Cailin could hear Amma Niure's voice in her mind. Never forget how lucky you are to have your vocation, and the Merciful Lady's blessing. North of the Sanctuary were the Temple's grain houses, where the almoners would be handing out sacks of meal to those in need. She remembered the story of the shrimp-wife.

She kept her face serene, talked low and reassuringly in Aine's ear as she felt the frail beauty flinch from the noise. They came to the Morning Door of the Temple, beside which Oga stood with arms crossed like a brazen statue, a tree limb propped against the wall behind him. Cailin saw his eyes flicker at the sight of her. Her heart hammered and memory throbbed between her legs. She dared not look at him.

Then they entered the Sanctuary and bowed to the image of the Lady in her sconce inside the doorway. The goddess smiled vacantly down at them with cherubic features and a halo round her wavy hair; she did not have an Iteni's pointed ears or tilted eyes. Even here in Serenity, she was the gaze of the Adani.

As they took leave of her and made for a vacant trio of the prayer mats laid around the inner chamber's rim, Cailin tried not to register shock at what she saw waiting at the gathering's centre.
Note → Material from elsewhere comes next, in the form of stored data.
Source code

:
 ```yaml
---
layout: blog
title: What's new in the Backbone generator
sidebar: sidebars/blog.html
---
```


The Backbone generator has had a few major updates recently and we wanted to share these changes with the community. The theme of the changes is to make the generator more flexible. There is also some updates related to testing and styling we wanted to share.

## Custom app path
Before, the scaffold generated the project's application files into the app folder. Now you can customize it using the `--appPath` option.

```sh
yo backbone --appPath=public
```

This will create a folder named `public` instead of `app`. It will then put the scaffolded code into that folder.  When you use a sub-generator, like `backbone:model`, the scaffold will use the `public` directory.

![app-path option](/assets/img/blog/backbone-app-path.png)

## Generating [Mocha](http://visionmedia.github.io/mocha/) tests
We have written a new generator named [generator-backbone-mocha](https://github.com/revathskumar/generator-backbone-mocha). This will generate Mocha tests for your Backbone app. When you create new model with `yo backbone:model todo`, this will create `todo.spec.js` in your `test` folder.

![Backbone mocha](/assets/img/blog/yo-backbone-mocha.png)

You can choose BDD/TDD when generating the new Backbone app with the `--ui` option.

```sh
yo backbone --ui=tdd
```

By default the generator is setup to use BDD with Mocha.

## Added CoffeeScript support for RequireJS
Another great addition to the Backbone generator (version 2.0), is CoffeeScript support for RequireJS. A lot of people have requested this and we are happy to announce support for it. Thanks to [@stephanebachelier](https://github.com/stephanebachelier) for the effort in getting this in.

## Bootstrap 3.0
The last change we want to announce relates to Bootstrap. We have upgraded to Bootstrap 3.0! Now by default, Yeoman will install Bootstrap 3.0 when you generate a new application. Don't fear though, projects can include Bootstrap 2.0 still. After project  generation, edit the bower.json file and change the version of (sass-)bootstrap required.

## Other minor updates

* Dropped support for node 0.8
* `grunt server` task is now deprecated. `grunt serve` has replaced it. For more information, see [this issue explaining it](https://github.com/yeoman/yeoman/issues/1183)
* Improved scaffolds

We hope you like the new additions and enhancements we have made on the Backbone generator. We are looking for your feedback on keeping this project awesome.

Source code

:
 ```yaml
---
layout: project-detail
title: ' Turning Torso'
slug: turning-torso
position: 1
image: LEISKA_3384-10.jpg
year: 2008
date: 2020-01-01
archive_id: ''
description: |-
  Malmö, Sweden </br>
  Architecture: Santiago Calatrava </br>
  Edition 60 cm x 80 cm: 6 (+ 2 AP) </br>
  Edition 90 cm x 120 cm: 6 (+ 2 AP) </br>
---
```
Pereste Duro was there, of course, seated lotus fashion in his kilt of fine palm silk. His pale elongated features were handsome but weirdly empty of feeling as ever, his dead gaze impassive. Amma Niure was beside him in her kilt of white cotton, still beautiful despite her years, her honeyed skin taut and her bare breasts ample and firm, her curls bound up and the dark eyes in her heart-shaped face ever watchful.

Seated behind them, though, were four men. Not men of the Temple. Three of them were hooded in hempen rain-capes. The fourth, clad in a kilt as rich as Duro's, was a proud and well-muscled Baratim with short hair, boyish features too young for his years, and eyes too old.

It was Shal Osho Sesarea.

The mere sight of him made Cailin feel exposed, her heart hammering afresh as she strove to mask her reaction. She and Yeke seated and arrayed Aine between them. Can it be chance that he's here? Today of all days? It had never happened before.

She felt the ripples of surprise all around her, but of course none of the girls dared speak. What could they say? The gathering settled in and waited.

Presently Duro said: "Most of you will assume your normal duties in the City today." His eyes scanned the ranks. "Your Amma and I trust you will perform admirably and stay out of trouble. Things are... ticklish among the Adani, so you must all be at your best."

Amma Niure took up the thread. "In the meantime, our normal morning rite has been replaced." Her tone was hard. "We hear... whispers that mock the name of our blessed community. Slanders against the rightful order. Today our Temple shows solidarity, in a rite of gratitude to those who keep the peace."

Cailin heard a nervous flutter of crow wings in the rafters. Do they know?

"One of you," Duro said, "Will be offered in token of our Temple's respect for order." Cailin felt herself go cold as his eyes flicked across her. Much depended on a certain rendezvous in the City today. If he chooses me... But no, he was pointing nearby. "Deaconess Yeke, the honour is yours."